Une analyse de cas fait apparaître que les femmes reçoivent moins
de propositions lors de la réorganisation de l'entreprise suite à
l'application des 35 heures que les hommes. Par ailleurs, les nouvelles
fonctions et les promotions concernent surtout les hommes.
Enfin, surtout dans les entreprises de main-d'oeuvre, les 35 heures
entraînent un surcroît de flexibilité qui déstabilise
et désorganise la vie des salariés et de leurs familles, ce qui
fragilise là encore plus les femmes que les hommes.

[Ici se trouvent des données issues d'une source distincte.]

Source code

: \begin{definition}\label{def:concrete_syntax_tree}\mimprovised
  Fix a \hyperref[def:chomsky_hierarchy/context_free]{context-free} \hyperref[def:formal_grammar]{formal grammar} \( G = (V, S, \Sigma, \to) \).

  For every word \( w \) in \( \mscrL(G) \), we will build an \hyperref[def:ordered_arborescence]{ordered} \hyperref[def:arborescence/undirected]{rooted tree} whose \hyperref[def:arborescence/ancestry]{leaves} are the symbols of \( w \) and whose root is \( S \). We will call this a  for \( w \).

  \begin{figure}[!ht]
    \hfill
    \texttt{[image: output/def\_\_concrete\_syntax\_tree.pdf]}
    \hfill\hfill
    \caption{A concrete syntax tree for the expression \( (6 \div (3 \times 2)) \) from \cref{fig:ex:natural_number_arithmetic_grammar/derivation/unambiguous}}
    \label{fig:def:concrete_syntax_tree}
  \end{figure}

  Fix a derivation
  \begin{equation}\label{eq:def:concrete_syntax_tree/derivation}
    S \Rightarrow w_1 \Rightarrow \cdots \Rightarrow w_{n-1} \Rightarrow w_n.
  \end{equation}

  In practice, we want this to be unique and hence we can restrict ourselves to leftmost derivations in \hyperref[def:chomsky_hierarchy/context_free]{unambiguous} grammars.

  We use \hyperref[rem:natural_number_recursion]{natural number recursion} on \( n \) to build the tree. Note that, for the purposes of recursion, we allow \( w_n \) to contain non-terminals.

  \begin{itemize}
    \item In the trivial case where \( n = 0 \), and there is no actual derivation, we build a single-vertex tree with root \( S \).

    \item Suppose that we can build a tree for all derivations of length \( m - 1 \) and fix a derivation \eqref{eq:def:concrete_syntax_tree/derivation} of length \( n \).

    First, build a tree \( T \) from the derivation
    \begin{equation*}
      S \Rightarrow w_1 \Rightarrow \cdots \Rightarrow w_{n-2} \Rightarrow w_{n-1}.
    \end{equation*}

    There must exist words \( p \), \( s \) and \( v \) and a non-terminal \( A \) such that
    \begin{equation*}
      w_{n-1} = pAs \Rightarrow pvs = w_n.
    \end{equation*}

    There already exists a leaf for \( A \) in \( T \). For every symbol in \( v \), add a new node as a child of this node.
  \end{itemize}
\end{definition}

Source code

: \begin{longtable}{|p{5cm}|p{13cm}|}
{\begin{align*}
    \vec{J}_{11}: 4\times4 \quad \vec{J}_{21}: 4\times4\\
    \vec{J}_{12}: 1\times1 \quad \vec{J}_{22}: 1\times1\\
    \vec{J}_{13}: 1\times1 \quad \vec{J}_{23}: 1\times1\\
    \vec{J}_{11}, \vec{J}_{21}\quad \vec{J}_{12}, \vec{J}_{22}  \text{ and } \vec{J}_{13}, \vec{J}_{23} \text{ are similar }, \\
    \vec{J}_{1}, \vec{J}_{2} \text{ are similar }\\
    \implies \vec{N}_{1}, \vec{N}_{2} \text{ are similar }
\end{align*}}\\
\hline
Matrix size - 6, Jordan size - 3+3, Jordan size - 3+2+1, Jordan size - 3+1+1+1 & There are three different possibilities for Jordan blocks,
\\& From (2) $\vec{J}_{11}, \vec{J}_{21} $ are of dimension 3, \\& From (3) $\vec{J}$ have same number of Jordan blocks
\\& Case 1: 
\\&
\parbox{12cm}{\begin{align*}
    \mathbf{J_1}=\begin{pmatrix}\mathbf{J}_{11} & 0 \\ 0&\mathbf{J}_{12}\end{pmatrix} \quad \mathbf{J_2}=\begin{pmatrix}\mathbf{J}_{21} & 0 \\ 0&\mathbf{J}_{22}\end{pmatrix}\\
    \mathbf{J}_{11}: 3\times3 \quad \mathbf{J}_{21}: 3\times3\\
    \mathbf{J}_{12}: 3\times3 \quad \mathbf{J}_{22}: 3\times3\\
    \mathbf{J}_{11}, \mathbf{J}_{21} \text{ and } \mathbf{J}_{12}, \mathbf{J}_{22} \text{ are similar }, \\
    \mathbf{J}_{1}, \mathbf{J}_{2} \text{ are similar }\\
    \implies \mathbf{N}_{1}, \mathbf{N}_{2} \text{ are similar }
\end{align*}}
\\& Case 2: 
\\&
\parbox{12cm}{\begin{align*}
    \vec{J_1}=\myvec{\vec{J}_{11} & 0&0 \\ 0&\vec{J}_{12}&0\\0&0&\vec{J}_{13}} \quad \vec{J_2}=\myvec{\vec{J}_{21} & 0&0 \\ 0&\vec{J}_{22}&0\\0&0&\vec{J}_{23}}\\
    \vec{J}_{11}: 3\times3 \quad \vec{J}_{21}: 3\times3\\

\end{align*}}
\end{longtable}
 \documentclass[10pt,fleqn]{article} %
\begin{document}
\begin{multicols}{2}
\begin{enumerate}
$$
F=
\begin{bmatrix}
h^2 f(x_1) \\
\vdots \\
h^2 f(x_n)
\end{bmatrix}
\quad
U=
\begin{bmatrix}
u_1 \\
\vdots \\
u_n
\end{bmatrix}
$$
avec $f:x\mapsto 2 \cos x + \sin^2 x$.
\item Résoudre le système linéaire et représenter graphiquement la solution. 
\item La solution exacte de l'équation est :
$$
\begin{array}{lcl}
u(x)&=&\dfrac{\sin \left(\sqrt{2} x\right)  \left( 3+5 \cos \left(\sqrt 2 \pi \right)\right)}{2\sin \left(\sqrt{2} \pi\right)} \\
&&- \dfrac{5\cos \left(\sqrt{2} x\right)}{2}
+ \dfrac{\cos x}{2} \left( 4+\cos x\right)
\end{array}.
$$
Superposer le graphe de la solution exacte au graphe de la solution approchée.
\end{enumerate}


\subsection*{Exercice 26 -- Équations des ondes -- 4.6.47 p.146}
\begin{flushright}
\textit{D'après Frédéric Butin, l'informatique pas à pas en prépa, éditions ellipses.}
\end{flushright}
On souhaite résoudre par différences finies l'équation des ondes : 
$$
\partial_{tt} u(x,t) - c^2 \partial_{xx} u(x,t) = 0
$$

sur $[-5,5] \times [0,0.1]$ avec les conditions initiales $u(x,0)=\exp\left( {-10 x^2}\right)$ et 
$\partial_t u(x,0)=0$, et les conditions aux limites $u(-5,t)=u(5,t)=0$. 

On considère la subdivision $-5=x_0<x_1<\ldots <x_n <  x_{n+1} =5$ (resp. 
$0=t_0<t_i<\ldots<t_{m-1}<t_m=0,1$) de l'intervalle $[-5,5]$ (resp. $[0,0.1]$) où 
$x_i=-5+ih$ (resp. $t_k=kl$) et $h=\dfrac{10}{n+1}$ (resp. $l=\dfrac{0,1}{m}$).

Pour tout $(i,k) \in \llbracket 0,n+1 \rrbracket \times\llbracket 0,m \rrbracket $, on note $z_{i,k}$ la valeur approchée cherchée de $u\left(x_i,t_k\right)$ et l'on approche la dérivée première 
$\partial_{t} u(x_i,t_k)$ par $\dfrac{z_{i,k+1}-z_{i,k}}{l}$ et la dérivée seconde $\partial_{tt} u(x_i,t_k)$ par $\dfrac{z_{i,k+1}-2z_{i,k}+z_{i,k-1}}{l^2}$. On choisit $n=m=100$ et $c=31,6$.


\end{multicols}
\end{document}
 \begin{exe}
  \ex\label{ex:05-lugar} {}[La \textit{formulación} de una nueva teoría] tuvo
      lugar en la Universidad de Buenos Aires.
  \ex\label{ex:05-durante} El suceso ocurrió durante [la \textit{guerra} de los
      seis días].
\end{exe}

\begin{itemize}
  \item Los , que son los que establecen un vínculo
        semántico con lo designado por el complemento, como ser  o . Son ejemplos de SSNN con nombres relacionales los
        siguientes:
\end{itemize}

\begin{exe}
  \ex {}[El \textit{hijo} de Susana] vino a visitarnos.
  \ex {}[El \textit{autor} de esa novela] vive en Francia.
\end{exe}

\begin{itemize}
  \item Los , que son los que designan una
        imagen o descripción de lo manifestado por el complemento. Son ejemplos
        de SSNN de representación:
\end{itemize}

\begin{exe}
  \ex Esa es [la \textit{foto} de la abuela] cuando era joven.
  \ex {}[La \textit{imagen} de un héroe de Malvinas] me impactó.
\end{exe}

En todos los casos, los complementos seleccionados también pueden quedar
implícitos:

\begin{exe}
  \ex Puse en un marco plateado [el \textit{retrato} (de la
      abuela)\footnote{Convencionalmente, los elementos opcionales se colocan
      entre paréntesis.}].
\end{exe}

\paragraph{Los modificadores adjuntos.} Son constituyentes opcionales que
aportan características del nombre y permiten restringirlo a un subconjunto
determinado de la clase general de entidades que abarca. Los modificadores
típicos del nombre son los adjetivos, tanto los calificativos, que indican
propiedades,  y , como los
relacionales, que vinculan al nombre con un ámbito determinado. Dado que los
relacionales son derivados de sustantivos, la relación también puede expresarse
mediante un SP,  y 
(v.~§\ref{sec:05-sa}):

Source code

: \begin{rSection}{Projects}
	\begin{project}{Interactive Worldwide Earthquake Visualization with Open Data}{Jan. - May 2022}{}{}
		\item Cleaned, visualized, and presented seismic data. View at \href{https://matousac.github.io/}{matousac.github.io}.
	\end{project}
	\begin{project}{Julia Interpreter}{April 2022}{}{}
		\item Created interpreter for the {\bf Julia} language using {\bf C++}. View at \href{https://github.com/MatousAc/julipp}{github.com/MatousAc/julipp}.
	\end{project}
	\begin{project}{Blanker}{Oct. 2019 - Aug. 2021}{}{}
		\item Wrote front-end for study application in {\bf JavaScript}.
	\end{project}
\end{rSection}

Ces inégalités tiennent ensuite à la
rémunération, car selon le moment du passage de leur entreprise
aux 35 heures et la date de leur embauche, les salariés payés au
SMIC ne voient pas leur heure de travail payée de la même
façon. Salariés à temps partiel sous un régime de
39 heures, salariés passés aux 35 heures avant le 1
er
juillet, salariés passés après le 1
er
juillet... La situation se complexifie de façon inéluctable. Le
système du « double SMIC » se transforme au fur et
à mesure des nouveaux coups de pouce en un système à SMIC
multiple.
Si l'on poursuit sur le rythme d'évolution qui a été
appliquée au mois de juillet 2001
19(
*
)
, l'écart de
rémunération mensuelle entre les salariés
rémunérés au SMIC restés à 39 heures et ceux
passés à 35 heures avant juillet 2000 pourrait atteindre 6 % en
2005. D'ici là, il existera un niveau de SMIC et six niveaux
différents de garanties mensuelles, soit sept niveaux différents
de salaire minimum.
Les inégalités concernent également les conditions de
travail. Selon la nature de l'emploi et la fonction du salarié, les 35
heures se sont traduites soit par une amélioration de sa vie
quotidienne, soit par une détérioration de ses conditions de
travail. Environ la moitié des salariés constatent une exigence
de polyvalence accrue, plus de 40 % considèrent qu'ils ont moins de
temps pour effectuer les mêmes tâches et près du tiers des
salariés, au premier chef des cadres, déplorent une augmentation
du stress
20(
*
)
.
Auditionnée par votre rapporteur, la CFE-CGC a considéré
que
« les 35 heures se sont traduites pour les cadres par un
supplément de jours de repos (10 à 11) mais aussi par une charge
de travail supérieure »
. Pour l'IFEC,
« les
35 heures ont renforcé les tensions entre cadres et
non-cadres »
car
« les cadres n'ont pas connu de
véritable réduction du temps de travail du fait des forfaits
jours »
.
2. Des inégalités entre les entreprises
Bien
sûr, la principale inégalité entre les entreprises concerne
la taille puisque le Gouvernement a prévu des dates d'application et des
modalités différentes selon que l'entreprise a plus ou moins de
20 salariés.
Mais les inégalités concernent également le secteur
d'activité. Toutes les entreprises sont en effet en concurrence pour
bénéficier des meilleures conditions de financement. Dans la
mesure où les résultats des entreprises de main-d'oeuvre seraient
pénalisés par l'application des 35 heures, ces dernières
pourraient connaître un renchérissement du coût de leur
crédit et pour celles qui sont cotées, une baisse du cours de
leurs actions.
Une telle situation ne pourrait que renforcer une autre
inégalité, celle qui sépare les entreprises
françaises des entreprises étrangères. Comme cela a
déjà été évoqué
21(
*
)
, la perte de
compétitivité des entreprises françaises s'est
accélérée depuis 1998 notamment du fait de la
dégradation de l'environnement juridique, social et fiscal de notre pays.
Aujourd'hui, les entreprises françaises qui disposent de filiales
à l'étranger n'hésitent plus à arbitrer en faveur
de l'Espagne ou du Royaume-Uni pour contourner l'obstacle de la
réglementation française, ce qui constitue une nouvelle
inégalité entre les entreprises hexagonales.